During process validation, your testing team will identify additional data cleansing needs and identify consistent error patterns that might be averted by modifying the ETL code. It is the responsibility of your validation team to identify any and all suspect records. Once a record has been both data and process validated and the script has passed, the ETL process is functioning correctly.
You should test views created with table values to ensure the attributes specified in the views are correct and the data loaded in the target table matches what is displayed in the views.
These tests involve selecting a representative portion of the data to be loaded into target tables. Predicted results, based on mapping documents or related specifications, will be matched to the actual results obtained from the data loaded. Comparison will be verified to ensure that the predictions match the data loaded into the target table.
You must test for duplicates at each stage of the ETL process and in the final target table. This testing involves checks for duplicate rows and checks for multiple rows with the same primary key, neither of which can be allowed.
This is the most important aspect after data validation. Performance testing should check that the ETL process completes within the load window specified in the business requirements.
Verify that the system can process the maximum expected data volume for a given cycle in the expected time. This testing is sometimes overlooked or conducted late in the process. However, it should not be delayed.
As its name suggests, this involves testing the upstream and downstream interfaces and the intra-data-warehouse connectivity. Testing should examine the exact transactions between these interfaces. For example, if the design approach is to extract the files from a source system, test extracting a file from the system, not just the connectivity.
Check whether the application fails and where it should fail with invalid inputs and out-of-boundary scenarios.
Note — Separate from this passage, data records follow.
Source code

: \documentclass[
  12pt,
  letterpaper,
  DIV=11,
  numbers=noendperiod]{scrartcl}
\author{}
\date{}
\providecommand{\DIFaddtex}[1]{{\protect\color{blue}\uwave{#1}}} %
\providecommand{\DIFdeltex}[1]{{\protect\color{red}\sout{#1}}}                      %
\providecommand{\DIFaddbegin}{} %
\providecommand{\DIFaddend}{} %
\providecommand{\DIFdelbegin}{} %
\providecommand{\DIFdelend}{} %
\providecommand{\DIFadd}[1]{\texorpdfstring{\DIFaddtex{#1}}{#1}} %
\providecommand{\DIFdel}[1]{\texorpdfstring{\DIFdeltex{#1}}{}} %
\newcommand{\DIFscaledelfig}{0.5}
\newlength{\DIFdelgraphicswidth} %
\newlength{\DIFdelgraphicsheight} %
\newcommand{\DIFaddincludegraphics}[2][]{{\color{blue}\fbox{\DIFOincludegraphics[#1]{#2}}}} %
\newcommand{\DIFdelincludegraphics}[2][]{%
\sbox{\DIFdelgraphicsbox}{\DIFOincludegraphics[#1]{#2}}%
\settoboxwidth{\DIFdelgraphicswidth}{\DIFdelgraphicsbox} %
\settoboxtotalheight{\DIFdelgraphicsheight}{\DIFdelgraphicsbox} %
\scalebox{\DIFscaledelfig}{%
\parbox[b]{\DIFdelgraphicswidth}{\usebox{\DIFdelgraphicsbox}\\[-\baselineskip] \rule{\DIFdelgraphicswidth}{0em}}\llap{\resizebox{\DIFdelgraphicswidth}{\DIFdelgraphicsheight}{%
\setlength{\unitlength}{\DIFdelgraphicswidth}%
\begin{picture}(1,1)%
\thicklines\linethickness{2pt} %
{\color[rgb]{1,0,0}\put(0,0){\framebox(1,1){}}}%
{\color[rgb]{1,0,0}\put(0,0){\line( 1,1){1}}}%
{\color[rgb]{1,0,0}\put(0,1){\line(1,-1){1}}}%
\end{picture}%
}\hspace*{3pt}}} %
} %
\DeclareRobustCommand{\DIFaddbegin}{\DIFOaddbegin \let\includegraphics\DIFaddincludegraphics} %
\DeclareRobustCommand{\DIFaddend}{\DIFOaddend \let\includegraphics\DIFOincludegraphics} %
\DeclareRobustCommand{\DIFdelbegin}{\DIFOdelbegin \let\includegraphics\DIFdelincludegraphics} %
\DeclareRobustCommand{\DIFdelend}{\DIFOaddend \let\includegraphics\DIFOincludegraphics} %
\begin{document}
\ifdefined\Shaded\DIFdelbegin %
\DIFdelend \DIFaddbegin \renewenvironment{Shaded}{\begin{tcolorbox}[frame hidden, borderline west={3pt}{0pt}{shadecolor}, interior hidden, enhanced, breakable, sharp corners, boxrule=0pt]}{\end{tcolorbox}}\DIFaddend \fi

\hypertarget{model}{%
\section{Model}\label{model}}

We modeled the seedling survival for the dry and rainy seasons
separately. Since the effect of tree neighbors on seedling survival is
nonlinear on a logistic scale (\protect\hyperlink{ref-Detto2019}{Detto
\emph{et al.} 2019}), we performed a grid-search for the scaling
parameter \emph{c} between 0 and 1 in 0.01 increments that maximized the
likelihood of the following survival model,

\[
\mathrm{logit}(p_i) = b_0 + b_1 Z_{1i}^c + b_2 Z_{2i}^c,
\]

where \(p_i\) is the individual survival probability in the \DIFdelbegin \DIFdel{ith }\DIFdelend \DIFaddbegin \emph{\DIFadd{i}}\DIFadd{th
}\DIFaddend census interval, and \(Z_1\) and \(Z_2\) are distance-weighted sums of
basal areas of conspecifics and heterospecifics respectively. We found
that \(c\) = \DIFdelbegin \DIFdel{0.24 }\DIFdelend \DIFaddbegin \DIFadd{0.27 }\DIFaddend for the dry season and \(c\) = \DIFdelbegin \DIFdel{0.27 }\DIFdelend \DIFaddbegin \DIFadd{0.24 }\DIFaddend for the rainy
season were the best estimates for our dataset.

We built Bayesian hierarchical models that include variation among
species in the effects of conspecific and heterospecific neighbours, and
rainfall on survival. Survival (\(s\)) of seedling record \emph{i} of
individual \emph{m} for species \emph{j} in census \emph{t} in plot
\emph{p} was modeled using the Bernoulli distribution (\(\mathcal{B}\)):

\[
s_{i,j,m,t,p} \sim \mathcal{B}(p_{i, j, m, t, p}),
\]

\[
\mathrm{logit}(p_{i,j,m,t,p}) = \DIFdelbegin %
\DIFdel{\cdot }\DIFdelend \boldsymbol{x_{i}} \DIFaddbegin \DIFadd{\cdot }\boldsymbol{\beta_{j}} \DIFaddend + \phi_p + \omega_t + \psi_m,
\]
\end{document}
Operational readiness testing (ORT)
This is the final phase of testing; it focuses on verifying the deployment of software and the operational readiness of the application. During this phase you will test:
- The solution deployment
- The overall technical deployment “checklist” and timeframes
- The security of the system, including user authentication and authorization and user access levels
Evolving needs of your business and changes in source systems will drive continuous change in the data warehouse schema and the data being loaded. Hence, development and testing processes must be clearly defined, followed by impact analysis and strong alignment between development, operations, and the business.